◆ **Problem description**
Copy out exactly, from the entries that follow, the line holding "Programowy reset czujnika\newline", the line holding "conjugate to something", and all lines between them, but no pictures.

◆ **Dataset entries**
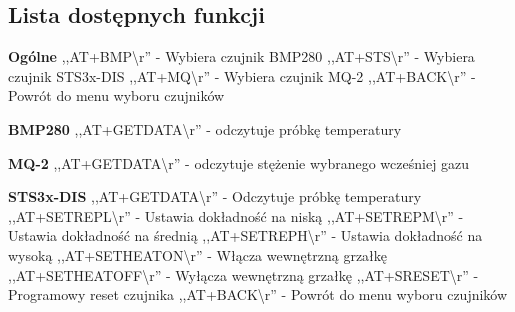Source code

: \subsection{Lista dostępnych funkcji}
\textbf{Ogólne}\newline
   ,,AT+BMP\textbackslash r'' - Wybiera czujnik BMP280\newline
   ,,AT+STS\textbackslash r'' - Wybiera czujnik STS3x-DIS\newline
   ,,AT+MQ\textbackslash r'' - Wybiera czujnik MQ-2\newline
   ,,AT+BACK\textbackslash r'' - Powrót do menu wyboru czujników\newline

\textbf{BMP280}\newline
   ,,AT+GETDATA\textbackslash r'' - odczytuje próbkę temperatury

\textbf{MQ-2}\newline
   ,,AT+GETDATA\textbackslash r'' - odczytuje stężenie wybranego wcześniej gazu

\textbf{STS3x-DIS}\newline
   ,,AT+GETDATA\textbackslash r'' - Odczytuje próbkę temperatury\newline
   ,,AT+SETREPL\textbackslash r'' - Ustawia dokładność na niską \newline
   ,,AT+SETREPM\textbackslash r'' - Ustawia dokładność na średnią\newline
   ,,AT+SETREPH\textbackslash r'' - Ustawia dokładność na wysoką\newline
   ,,AT+SETHEATON\textbackslash r'' - Włącza wewnętrzną grzałkę\newline
   ,,AT+SETHEATOFF\textbackslash r'' - Wyłącza wewnętrzną grzałkę\newline
   ,,AT+SRESET\textbackslash r'' - Programowy reset czujnika\newline
   ,,AT+BACK\textbackslash r'' - Powrót do menu wyboru czujników\newline

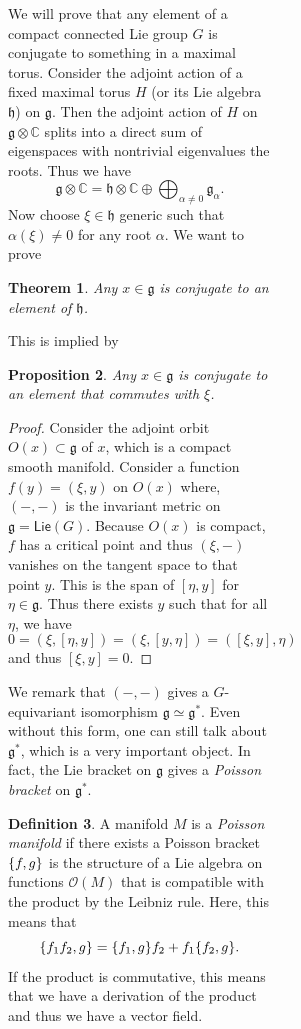 \documentclass[leqno, openany]{memoir}
\newtheorem{thm}{Theorem}[section]
\newtheorem{prop}[thm]{Proposition}
\theoremstyle{definition}
\newtheorem{defn}[thm]{Definition}
\theoremstyle{remark}
\theoremstyle{plain}
\theoremstyle{definition}
\theoremstyle{remark}
\newcommand{\C}{\mathbb{C}}
\newcommand{\mc}[1]{\mathcal{#1}}
\newcommand{\mf}[1]{\mathfrak{#1}}
\newcommand{\ms}[1]{\mathsf{#1}}
\begin{document}
\begin{figure}[H]
\begin{figure}[H]
\begin{figure}[H]
We will prove that any element of a compact connected Lie group $G$ is
conjugate to something in a maximal torus. Consider the adjoint action of a
fixed maximal torus $H$ (or its Lie algebra $\mf{h}$) on $\mf{g}$. Then the
adjoint action of $H$ on $\mf{g} \otimes \C$ splits into a direct sum of
eigenspaces with nontrivial eigenvalues the roots. Thus we have \[ \mf{g}
\otimes \C = \mf{h} \otimes \C \oplus \bigoplus_{\alpha \neq 0 }
\mf{g}_{\alpha}. \] Now choose $\xi \in \mf{h}$ generic such that $\alpha(\xi)
\neq 0$ for any root $\alpha$. We want to prove

\begin{thm} Any $x \in \mf{g}$ is conjugate to an element of $\mf{h}$.
\end{thm}

This is implied by

\begin{prop} Any $x \in \mf{g}$ is conjugate to an element that commutes with
$\xi$.  \end{prop}

\begin{proof} Consider the adjoint orbit $O(x) \subset \mf{g}$ of $x$, which is
    a compact smooth manifold. Consider a function $f(y) = (\xi, y)$ on $O(x)$
    where, $(-,-)$ is the invariant metric on $\mf{g} = \ms{Lie}(G)$. Because
    $O(x)$ is compact, $f$ has a critical point and thus $(\xi, -)$ vanishes on
    the tangent space to that point $y$. This is the span of $[\eta, y]$ for
    $\eta \in \mf{g}$. Thus there exists $y$ such that for all $\eta$, we have
    \[ 0 = (\xi, [\eta, y]) = (\xi, [y, \eta]) = ([\xi, y], \eta) \] and thus
$[\xi, y] = 0$.  \end{proof}

We remark that $(-,-)$ gives a $G$-equivariant isomorphism $\mf{g} \simeq
\mf{g}^*$. Even without this form, one can still talk about $\mf{g}^*$, which
is a very important object. In fact, the Lie bracket on $\mf{g}$ gives a
\textit{Poisson bracket} on $\mf{g}^*$.

\begin{defn} A manifold $M$ is a \textit{Poisson manifold} if there exists a
    Poisson bracket $\qty{f, g}$ is the structure of a Lie algebra on functions
    $\mc{O}(M)$ that is compatible with the product by the Leibniz rule. Here,
    this means that \[ \qty{f_1 f_2, g} = \qty{f_1, g} f_2 + f_1 \qty{f_2, g}.
    \] If the product is commutative, this means that we have a derivation of
the product and thus we have a vector field.  \end{defn}


\end{figure}
\end{figure}
\end{figure}
\end{document}
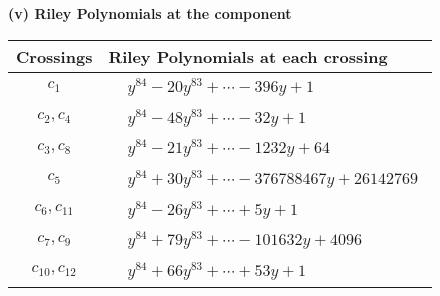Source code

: \documentclass[1p]{elsarticle_modified}
\theoremstyle{definition}
\begin{document}
\flushleft \textbf{(v) Riley Polynomials at the component}\newline \\
\begin{tabular}{m{50pt}|m{274pt}}
Crossings & \hspace{64pt}Riley Polynomials at each crossing \\
\hline $$\begin{aligned}c_{1}\end{aligned}$$&$\begin{aligned}
&y^{84}-20 y^{83}+\cdots-396 y+1
\end{aligned}$\\
\hline $$\begin{aligned}c_{2},c_{4}\end{aligned}$$&$\begin{aligned}
&y^{84}-48 y^{83}+\cdots-32 y+1
\end{aligned}$\\
\hline $$\begin{aligned}c_{3},c_{8}\end{aligned}$$&$\begin{aligned}
&y^{84}-21 y^{83}+\cdots-1232 y+64
\end{aligned}$\\
\hline $$\begin{aligned}c_{5}\end{aligned}$$&$\begin{aligned}
&y^{84}+30 y^{83}+\cdots-376788467 y+26142769
\end{aligned}$\\
\hline $$\begin{aligned}c_{6},c_{11}\end{aligned}$$&$\begin{aligned}
&y^{84}-26 y^{83}+\cdots+5 y+1
\end{aligned}$\\
\hline $$\begin{aligned}c_{7},c_{9}\end{aligned}$$&$\begin{aligned}
&y^{84}+79 y^{83}+\cdots-101632 y+4096
\end{aligned}$\\
\hline $$\begin{aligned}c_{10},c_{12}\end{aligned}$$&$\begin{aligned}
&y^{84}+66 y^{83}+\cdots+53 y+1
\end{aligned}$\\
\hline
\end{tabular}\\~\\
\end{document}
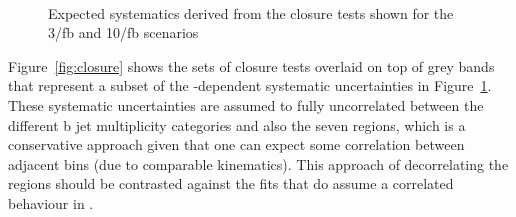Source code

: \begin{figure}[]
  \centering
   ~~
  \caption{\label{fig:systematics} Expected systematics derived from the closure tests shown for
the 3/fb and 10/fb scenarios}
\end{figure}

Figure~\ref{fig:closure} shows the sets of closure tests overlaid on
top of grey bands that represent a subset of the \scalht-dependent systematic
uncertainties in Figure~\ref{fig:systematics}. These systematic
uncertainties are assumed to fully uncorrelated between the different
b jet multiplicity categories and also the seven \scalht regions,
which is a conservative approach given that one can expect some
correlation between adjacent \scalht bins (due to comparable
kinematics). This approach of decorrelating the \scalht regions
should be contrasted against the fits that do assume a correlated 
behaviour in \scalht.

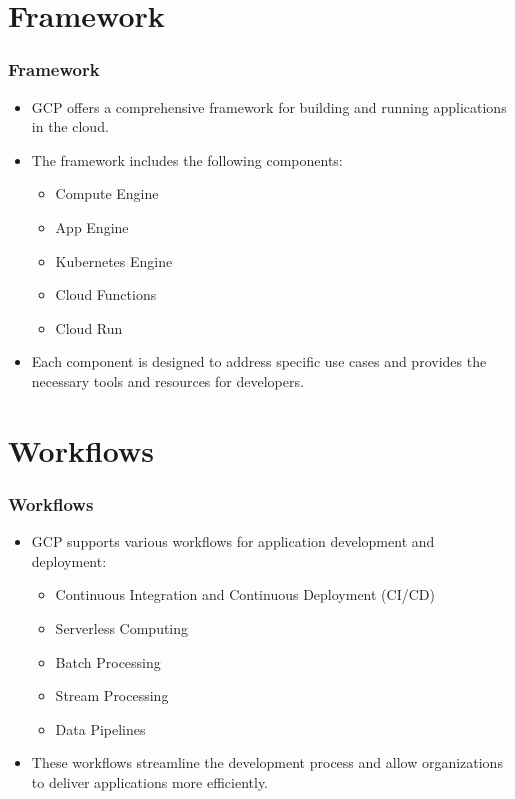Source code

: \section{Framework}

\begin{frame}[fragile]\frametitle{Framework}
  \begin{itemize}
    \item GCP offers a comprehensive framework for building and running applications in the cloud.
    \item The framework includes the following components:
      \begin{itemize}
        \item Compute Engine
        \item App Engine
        \item Kubernetes Engine
        \item Cloud Functions
        \item Cloud Run
      \end{itemize}
    \item Each component is designed to address specific use cases and provides the necessary tools and resources for developers.
  \end{itemize}
\end{frame}

\section{Workflows}

\begin{frame}[fragile]\frametitle{Workflows}
  \begin{itemize}
    \item GCP supports various workflows for application development and deployment:
      \begin{itemize}
        \item Continuous Integration and Continuous Deployment (CI/CD)
        \item Serverless Computing
        \item Batch Processing
        \item Stream Processing
        \item Data Pipelines
      \end{itemize}
    \item These workflows streamline the development process and allow organizations to deliver applications more efficiently.
  \end{itemize}
\end{frame}

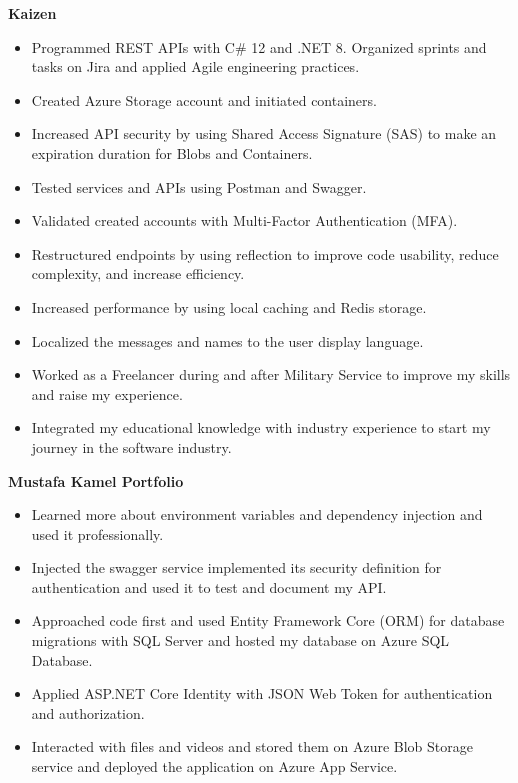 





{\bfseries Kaizen}
\begin{itemize}
    \item Programmed REST APIs with C\# 12 and .NET 8. Organized sprints and tasks on Jira and applied Agile engineering practices.
    \item Created Azure Storage account and initiated containers.
    \item Increased API security by using Shared Access Signature (SAS) to make an expiration duration for Blobs and Containers.
    \item Tested services and APIs using Postman and Swagger.
    \item Validated created accounts with Multi-Factor Authentication (MFA).
    \item Restructured endpoints by using reflection to improve code usability, reduce complexity, and increase efficiency.
    \item Increased performance by using local caching and Redis storage.
    \item Localized the messages and names to the user display language.
\end{itemize}

\divider

\begin{itemize}
    \item Worked as a Freelancer during and after Military Service to improve my skills and raise my experience.
    \item Integrated my educational knowledge with industry experience to start my journey in the software industry.
\end{itemize}

{\bfseries Mustafa Kamel Portfolio}\hspace{0.5cm}{\small Sep. 2022 -- Oct. 2022}
\begin{itemize}
    \item Learned more about environment variables and dependency injection and used it professionally.
    \item Injected the swagger service implemented its security definition for authentication and used it to test and document my API.
    \item Approached code first and used Entity Framework Core (ORM) for database migrations with SQL Server and hosted my database on Azure SQL Database.
    \item Applied ASP.NET Core Identity with JSON Web Token for authentication and authorization.
    \item Interacted with files and videos and stored them on Azure Blob Storage service and deployed the application on Azure App Service.
\end{itemize}
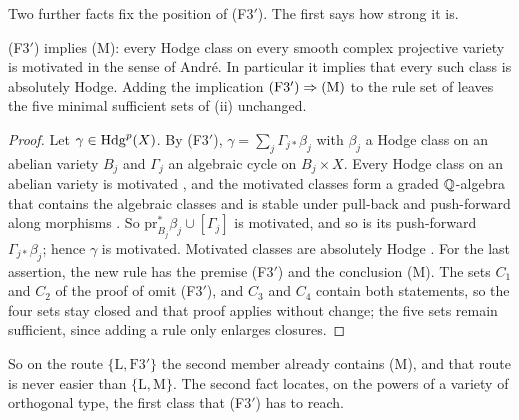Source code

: Two further facts fix the position of \textup{(F3$'$)}. The first says how
strong it is.

\begin{proposition}\label{prop:f3primestrength}
\textup{(F3$'$)} implies \textup{(M)}: every Hodge class on every smooth
complex projective variety is motivated in the sense of Andr\'e. In
particular it implies that every such class is absolutely Hodge. Adding the
implication $\textup{(F3$'$)}\Rightarrow\textup{(M)}$ to the rule set of
 leaves the five minimal sufficient sets of
(ii) unchanged.
\end{proposition}

\begin{proof}
Let $\gamma\in\Hdg^{p}(X)$. By \textup{(F3$'$)},
$\gamma=\sum_{j}\Gamma_{j*}\beta_{j}$ with $\beta_{j}$ a Hodge class on an
abelian variety $B_{j}$ and $\Gamma_{j}$ an algebraic cycle on $B_{j}\times X$.
Every Hodge class on an abelian variety is motivated
\cite[Th\'eor\`eme~0.6.2]{And96b}, and the motivated classes form a graded
$\QQ$-algebra that contains the algebraic classes and is stable under
pull-back and push-forward along morphisms \cite[\S2]{And96b}. So
$\mathrm{pr}_{B_{j}}^{*}\beta_{j}\cup[\Gamma_{j}]$ is motivated, and so is its
push-forward $\Gamma_{j*}\beta_{j}$; hence $\gamma$ is motivated. Motivated
classes are absolutely Hodge \cite[\S2]{And96b}. For the last assertion,
the new rule has the premise (F3$'$) and the conclusion (M). The sets $C_{1}$
and $C_{2}$ of the proof of  omit (F3$'$), and $C_{3}$ and
$C_{4}$ contain both statements, so the four sets stay closed and that proof
applies without change; the five sets remain sufficient, since adding a rule
only enlarges closures.
\end{proof}

So on the route $\{\mathrm{L},\mathrm{F3}'\}$ the second member already
contains \textup{(M)}, and that route is never easier than
$\{\mathrm{L},\mathrm{M}\}$. The second fact locates, on the powers of a variety of orthogonal type,
the first class that \textup{(F3$'$)} has to reach.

◆ **Output of the exercise**
   ,,AT+SRESET\textbackslash r'' - Programowy reset czujnika\newline
   ,,AT+BACK\textbackslash r'' - Powrót do menu wyboru czujników\newline

 \documentclass[leqno, openany]{memoir}
\newtheorem{thm}{Theorem}[section]
\newtheorem{prop}[thm]{Proposition}
\theoremstyle{definition}
\newtheorem{defn}[thm]{Definition}
\theoremstyle{remark}
\theoremstyle{plain}
\theoremstyle{definition}
\theoremstyle{remark}
\newcommand{\C}{\mathbb{C}}
\newcommand{\mc}[1]{\mathcal{#1}}
\newcommand{\mf}[1]{\mathfrak{#1}}
\newcommand{\ms}[1]{\mathsf{#1}}
\begin{document}
\begin{figure}[H]
\begin{figure}[H]
\begin{figure}[H]
We will prove that any element of a compact connected Lie group $G$ is
conjugate to something in a maximal torus. Consider the adjoint action of a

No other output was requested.